FIG 1.

miR-142-5p is poorly expressed in cervical cancer tissues and cells, and overexpression of miR-142-5p inhibits the proliferation, migration, and invasion of cancer cells and promotes apoptosis. HeLa and C33A were transfected with miR-142-5p mimic or miR-142-5p inhibitor. (A) The expression of miR-142-5p in the clinical tissues and cells of cervical cancer was detected by RT-qPCR (n = 30). (B) Survival analysis of miR-142 in the clinical treatment of TCGA cervical cancer.
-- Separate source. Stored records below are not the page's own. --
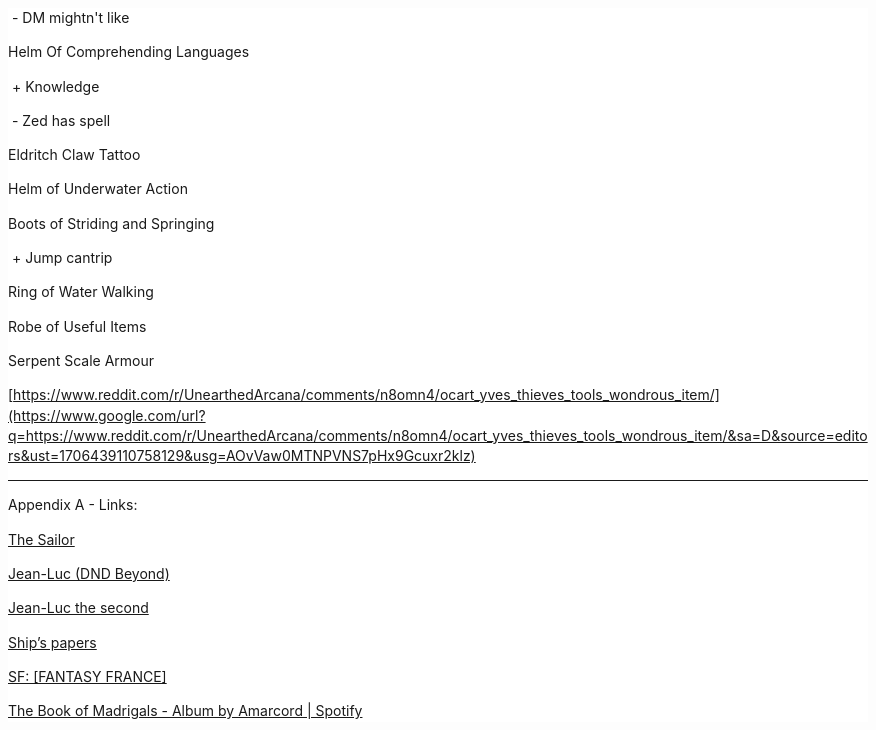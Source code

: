  - DM mightn't like

Helm Of Comprehending Languages

 + Knowledge

 - Zed has spell

Eldritch Claw Tattoo

Helm of Underwater Action

Boots of Striding and Springing

 + Jump cantrip

Ring of Water Walking

Robe of Useful Items

Serpent Scale Armour

[https://www.reddit.com/r/UnearthedArcana/comments/n8omn4/ocart_yves_thieves_tools_wondrous_item/](https://www.google.com/url?q=https://www.reddit.com/r/UnearthedArcana/comments/n8omn4/ocart_yves_thieves_tools_wondrous_item/&sa=D&source=editors&ust=1706439110758129&usg=AOvVaw0MTNPVNS7pHx9Gcuxr2klz)

---

Appendix A - Links:

[The Sailor](https://www.google.com/url?q=https://docs.google.com/document/d/1uu8kSYnP4T-D-49-B9VdbrfkccgrunSa/edit?usp%3Dsharing%26ouid%3D115084945673320489321%26rtpof%3Dtrue%26sd%3Dtrue&sa=D&source=editors&ust=1706439110758731&usg=AOvVaw01SUEzPcJ0SRzbr0spr8EG)

[Jean-Luc (DND Beyond)](https://www.google.com/url?q=https://www.dndbeyond.com/characters/73381753&sa=D&source=editors&ust=1706439110759200&usg=AOvVaw1cOUxNDHHBiEtIC3LU3qBv)

[Jean-Luc the second](https://www.google.com/url?q=https://www.dndbeyond.com/characters/99818193/builder/ability-scores/manage&sa=D&source=editors&ust=1706439110759561&usg=AOvVaw0oVL7KRiJAEWI6cGZgBEwc)

[Ship’s papers](https://www.google.com/url?q=https://docs.google.com/document/d/1poocAUBhWueJEgeuLLhDarFgBjjPdStM/edit?usp%3Dsharing%26ouid%3D115084945673320489321%26rtpof%3Dtrue%26sd%3Dtrue&sa=D&source=editors&ust=1706439110759928&usg=AOvVaw0MXw3nM3Uuz_HnqSBE5c6J)

[SF: [FANTASY FRANCE]](https://www.google.com/url?q=https://docs.google.com/document/d/1b-Dtc2SikkrE37UJwoxBM2Wuuk7vcGB0eRjo-75Z9_A/edit?usp%3Dsharing&sa=D&source=editors&ust=1706439110760313&usg=AOvVaw1zTGuOgePVyetJAFN7_ODr)

[The Book of Madrigals - Album by Amarcord | Spotify](https://www.google.com/url?q=https://open.spotify.com/album/0jwrxo1befs7PAwmI0TQQZ?si%3DiCYkhHRxS-Sc0h1yRlsMVw&sa=D&source=editors&ust=1706439110760654&usg=AOvVaw2e_vDbeIyBiQ2568S8zp9F)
The x axis represents the survival time, and the y axis represents the survival rate, with red indicating the survival status of patients with high expression and black indicating the survival status of patients with low expression. (C) miR-142-5p expression in the transfected HeLa and C33A cells was measured using RT-qPCR. (D) Proliferation was detected using CCK-8. (E) Apoptosis was examined by flow cytometry. (F and G) Migration and invasion were tested using the Transwell assay (×200). (H) The expression of related genes was monitored by Western blot analysis. The measurement data are expressed as means ± standard deviations. The paired t test was used to compare the carcinoma and adjacent tissues. The data comparison between multiple groups was performed using ANOVA, followed by Tukey’s post hoc test. For data comparison between groups at different time points, repeated-measurement ANOVA was used, followed by Tukey’s post hoc test. *, P < 0.05 versus adjacent tissues or mimic-NC-transfected HeLa and C33A cells; #, P < 0.05 versus inhibitor-NC-transfected HeLa and C33A cells.